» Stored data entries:
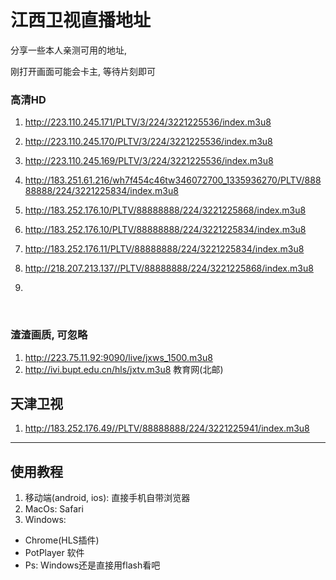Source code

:  # 江西卫视直播地址 

分享一些本人亲测可用的地址,

刚打开画面可能会卡主, 等待片刻即可


### 高清HD 
1. http://223.110.245.171/PLTV/3/224/3221225536/index.m3u8

2. http://223.110.245.170/PLTV/3/224/3221225536/index.m3u8

3. http://223.110.245.169/PLTV/3/224/3221225536/index.m3u8

4. http://183.251.61.216/wh7f454c46tw346072700_1335936270/PLTV/88888888/224/3221225834/index.m3u8 

5. http://183.252.176.10/PLTV/88888888/224/3221225868/index.m3u8

6. http://183.252.176.10/PLTV/88888888/224/3221225834/index.m3u8

7. http://183.252.176.11/PLTV/88888888/224/3221225834/index.m3u8

8. http://218.207.213.137//PLTV/88888888/224/3221225868/index.m3u8

9. ​

   ​

### 渣渣画质, 可忽略
1. http://223.75.11.92:9090/live/jxws_1500.m3u8
2. http://ivi.bupt.edu.cn/hls/jxtv.m3u8 教育网(北邮)






## 天津卫视

1. http://183.252.176.49//PLTV/88888888/224/3221225941/index.m3u8



---


## 使用教程
1. 移动端(android, ios): 直接手机自带浏览器
2. MacOs: Safari
3. Windows: 
  - Chrome(HLS插件)
  - PotPlayer 软件
  - Ps: Windows还是直接用flash看吧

» Your objective: Every line from the one containing "- Chrome(HLS插件)" to the close of the records must be reproduced exactly. Include both ends and nothing more.

» Response to the exercise:
  - Chrome(HLS插件)
  - PotPlayer 软件
  - Ps: Windows还是直接用flash看吧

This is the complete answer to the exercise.